The consultant then started to discuss these two issues. The first reply he heard in response to his comments was, “Mr. Doe plans everything in his head and does not need these sophisticated tools.” Mr. Doe was the plant manager. He did not have a planner for the shop despite the fact that they employed more than 400 workers. Indeed, Mr. Doe was a very smart person and he did form a good plan, in his head, for the first unit. Evidently, his planning method was not scaling to work for the 100-unit project.

 

The consultant suggested incorporating resources into the schedule and considering other projects which share those resources. After simple analysis of resource constraints, the conclusion was that the vendor would be able to finish the 100-unit project in three years rather than one year. Everybody except the project manager jumped on the consultant saying that he was missing many facts although he has not started the analysis yet. They told him that the vendor will move more resources to finish this project on time giving it a very high priority. They forgot that if that happens, it will delay other projects that they themselves contracted with the vendor.

 

After numerous calls they reached the conclusion that the vendor would take it upon themselves to hire more workers to finish the project on time. Doing the resourcing math, they also calculated that one unit required 30 workers for 7 months to complete. That meant that the vender needed to hire an additional 1750 workers to complete all the projects that were being proposed. This introduced new constraints: such as the available space of the plant. Will it fit 1750 people? Not a chance. Even if they were to divide out the work effort into 3 shifts, there were still space constraints for the 580 people in each of the shifts. The other constraint they faced was the fact that the plant was located in a very small town – how would the vendor locate the 1750 workers required? And then lay them off after a year?

 

Had the vendor employed a reasonable amount of enterprise scheduling and resource planning, they would’ve answered the consultant’s two questions even before he came on board with the project team. Additionally, if the vendor had made a very simple project portfolio analysis, they wouldn’t have claimed that they could hire 1750 employees for a year.

 

Still, the project looked appealing and the end result, if it was done well, would be very good income for the vendor, so they continued forward with their plan. They didn’t consider the fact that if the project duration was stretched from one year to three years, both the selling organization and the vendor will be in big trouble. The project manager was sensitive to note these potential challenges and took it upon himself to assemble a team to study the situation carefully. After a thorough examination, his entire team was convinced that the project could not be done through this vendor in just one year, so the project manager started to put together other options and scenarios.

 

This was a very unique situation for the selling organization as well as for the vendor.
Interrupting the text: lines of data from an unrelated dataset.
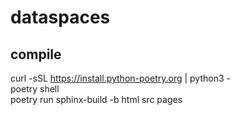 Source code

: # dataspaces  

## compile  
curl -sSL https://install.python-poetry.org | python3 -  
poetry shell  
poetry run sphinx-build -b html src pages  
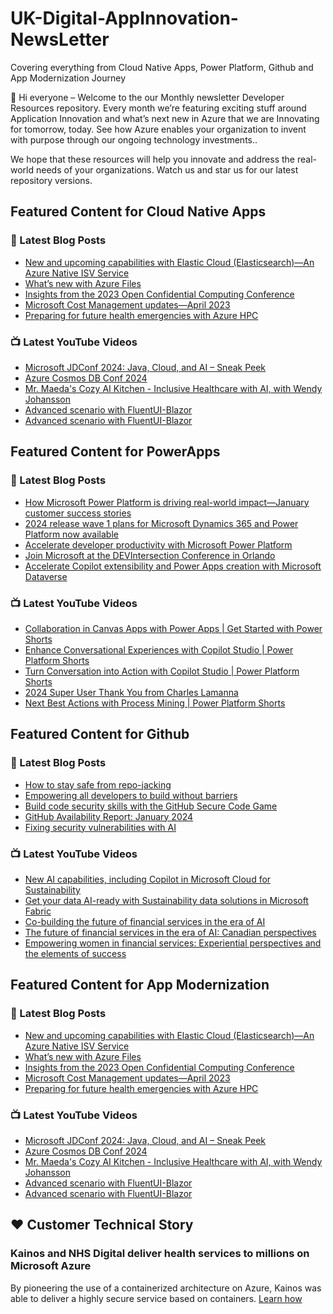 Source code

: # UK-Digital-AppInnovation-NewsLetter

Covering everything from Cloud Native Apps, Power Platform, Github and App Modernization Journey

👋 Hi everyone – Welcome to the our Monthly newsletter Developer Resources repository. Every month we’re featuring exciting stuff around Application Innovation and what’s next new in Azure that we are Innovating for tomorrow, today. See how Azure enables your organization to invent with purpose through our ongoing technology investments..


We hope that these resources will help you innovate and address the real-world needs of your organizations. Watch us and star us for our latest repository versions.

## Featured Content for Cloud Native Apps


### 📝 Latest Blog Posts

    
<!-- BLOGCNA:START -->
- [New and upcoming capabilities with Elastic Cloud (Elasticsearch)—An Azure Native ISV Service](https://azure.microsoft.com/blog/new-and-upcoming-capabilities-with-elastic-cloud-elasticsearch-an-azure-native-isv-service/)
- [What’s new with Azure Files](https://azure.microsoft.com/blog/what-s-new-with-azure-files/)
- [Insights from the 2023 Open Confidential Computing Conference](https://azure.microsoft.com/blog/insights-from-the-2023-open-confidential-computing-conference/)
- [Microsoft Cost Management updates—April 2023](https://azure.microsoft.com/blog/microsoft-cost-management-updates-april-2023/)
- [Preparing for future health emergencies with Azure HPC ](https://azure.microsoft.com/blog/preparing-for-future-health-emergencies-with-azure-hpc/)
<!-- BLOGCNA:END -->

### 📺 Latest YouTube Videos

 
<!-- YOUTUBECNA:START -->
- [Microsoft JDConf 2024: Java, Cloud, and AI – Sneak Peek](https://www.youtube.com/watch?v=QuuziIQkDWs)
- [Azure Cosmos DB Conf 2024](https://www.youtube.com/watch?v=D-nknTYX0-w)
- [Mr. Maeda&#39;s Cozy AI Kitchen - Inclusive Healthcare with AI, with Wendy Johansson](https://www.youtube.com/watch?v=RkV0aJdrkBg)
- [Advanced scenario with FluentUI-Blazor](https://www.youtube.com/watch?v=B_-C3QdpEjY)
- [Advanced scenario with FluentUI-Blazor](https://www.youtube.com/watch?v=HTUemhV9W-M)
<!-- YOUTUBECNA:END -->

##  Featured Content for PowerApps
### 📝 Latest Blog Posts
<!-- BLOGPOWER:START -->
- [How Microsoft Power Platform is driving real-world impact—January customer success stories](https://www.microsoft.com/en-us/power-platform/blog/2024/02/12/how-microsoft-power-platform-is-driving-real-world-impact-january-customer-success-stories/)
- [2024 release wave 1 plans for Microsoft Dynamics 365 and Power Platform now available](https://cloudblogs.microsoft.com/dynamics365/bdm/2024/01/25/2024-release-wave-1-plans-for-microsoft-dynamics-365-and-power-platform-now-available/)
- [Accelerate developer productivity with Microsoft Power Platform](https://powerapps.microsoft.com/en-us/blog/accelerate-developer-productivity-with-microsoft-power-platform/)
- [Join Microsoft at the DEVIntersection Conference in Orlando](https://powerapps.microsoft.com/en-us/blog/join-microsoft-the-devintersection-conference-in-orlando/)
- [Accelerate Copilot extensibility and Power Apps creation with Microsoft Dataverse](https://www.microsoft.com/en-us/power-platform/blog/2023/11/15/accelerate-copilot-extensibility-and-power-app-creation-with-microsoft-dataverse/)
<!-- BLOGPOWER:END -->
 ### 📺 Latest YouTube Videos
    
<!-- YOUTUBEPOWER:START -->
- [Collaboration in Canvas Apps with Power Apps | Get Started with Power Shorts](https://www.youtube.com/watch?v=zOGQXz4-LnI)
- [Enhance Conversational Experiences with Copilot Studio | Power Platform Shorts](https://www.youtube.com/watch?v=GRAInU7i-xY)
- [Turn Conversation into Action with Copilot Studio | Power Platform Shorts](https://www.youtube.com/watch?v=Mkc_wMGTXDc)
- [2024 Super User Thank You from Charles Lamanna](https://www.youtube.com/watch?v=KGrVtD_LL2s)
- [Next Best Actions with Process Mining | Power Platform Shorts](https://www.youtube.com/watch?v=7qZYh5KvcHA)
<!-- YOUTUBEPOWER:END -->

##  Featured Content for Github
### 📝 Latest Blog Posts
<!-- BLOGGITHUB:START -->
- [How to stay safe from repo-jacking](https://github.blog/2024-02-21-how-to-stay-safe-from-repo-jacking/)
- [Empowering all developers to build without barriers](https://github.blog/2024-02-21-empowering-all-developers-to-build-without-barriers/)
- [Build code security skills with the GitHub Secure Code Game](https://github.blog/2024-02-15-build-code-security-skills-with-the-github-secure-code-game/)
- [GitHub Availability Report: January 2024](https://github.blog/2024-02-14-github-availability-report-january-2024/)
- [Fixing security vulnerabilities with AI](https://github.blog/2024-02-14-fixing-security-vulnerabilities-with-ai/)
<!-- BLOGGITHUB:END -->
### 📺 Latest YouTube Videos
<!-- YOUTUBEGITHUB:START -->
- [New AI capabilities, including Copilot in Microsoft Cloud for Sustainability](https://www.youtube.com/watch?v=ZcqFkAbbcRg)
- [Get your data AI-ready with Sustainability data solutions in Microsoft Fabric](https://www.youtube.com/watch?v=RKJlaLrAbSw)
- [Co-building the future of financial services in the era of AI](https://www.youtube.com/watch?v=p0On9b1ADj4)
- [The future of financial services in the era of AI: Canadian perspectives](https://www.youtube.com/watch?v=BGhxQ29fRcU)
- [Empowering women in financial services: Experiential perspectives and the elements of success](https://www.youtube.com/watch?v=AxF4655ncks)
<!-- YOUTUBEGITHUB:END -->
##  Featured Content for App Modernization
### 📝 Latest Blog Posts
<!-- BLOGAPPMOD:START -->
- [New and upcoming capabilities with Elastic Cloud (Elasticsearch)—An Azure Native ISV Service](https://azure.microsoft.com/blog/new-and-upcoming-capabilities-with-elastic-cloud-elasticsearch-an-azure-native-isv-service/)
- [What’s new with Azure Files](https://azure.microsoft.com/blog/what-s-new-with-azure-files/)
- [Insights from the 2023 Open Confidential Computing Conference](https://azure.microsoft.com/blog/insights-from-the-2023-open-confidential-computing-conference/)
- [Microsoft Cost Management updates—April 2023](https://azure.microsoft.com/blog/microsoft-cost-management-updates-april-2023/)
- [Preparing for future health emergencies with Azure HPC ](https://azure.microsoft.com/blog/preparing-for-future-health-emergencies-with-azure-hpc/)
<!-- BLOGAPPMOD:END -->
### 📺 Latest YouTube Videos
<!-- YOUTUBEAPPMOD:START -->
- [Microsoft JDConf 2024: Java, Cloud, and AI – Sneak Peek](https://www.youtube.com/watch?v=QuuziIQkDWs)
- [Azure Cosmos DB Conf 2024](https://www.youtube.com/watch?v=D-nknTYX0-w)
- [Mr. Maeda&#39;s Cozy AI Kitchen - Inclusive Healthcare with AI, with Wendy Johansson](https://www.youtube.com/watch?v=RkV0aJdrkBg)
- [Advanced scenario with FluentUI-Blazor](https://www.youtube.com/watch?v=B_-C3QdpEjY)
- [Advanced scenario with FluentUI-Blazor](https://www.youtube.com/watch?v=HTUemhV9W-M)
<!-- YOUTUBEAPPMOD:END -->


## ♥️ Customer Technical Story 

### Kainos and NHS Digital deliver health services to millions on Microsoft Azure

By pioneering the use of a containerized architecture on Azure, Kainos was able to deliver a highly secure service based on containers. [Learn how](https://customers.microsoft.com/en-us/story/1368348549535774520-kainos-and-nhs-digital-deliver-health-services-to-millions-on-microsoft-azure)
Project manufacturing was built up to produce one unique product at a time. Mass production, however, meant producing similar units of the same product thousands of times.  In this particular case, the customer asked for 100 units of the same product; which  made this scenario something between project manufacturing and make-to-order production. This was actually the primary reason that made the team members confused on how to schedule this kind of unique project: a project that somehow violates the definition of a project.

 

If both the performing organization and its vendors were to employ project scheduling and controls, the situation would have been clarified and much easier. An enterprise project controls system makes it easy to manage shared resources, and provides more communication and visibility. With these additions facilitated, managing projects is made easier and needs less effort.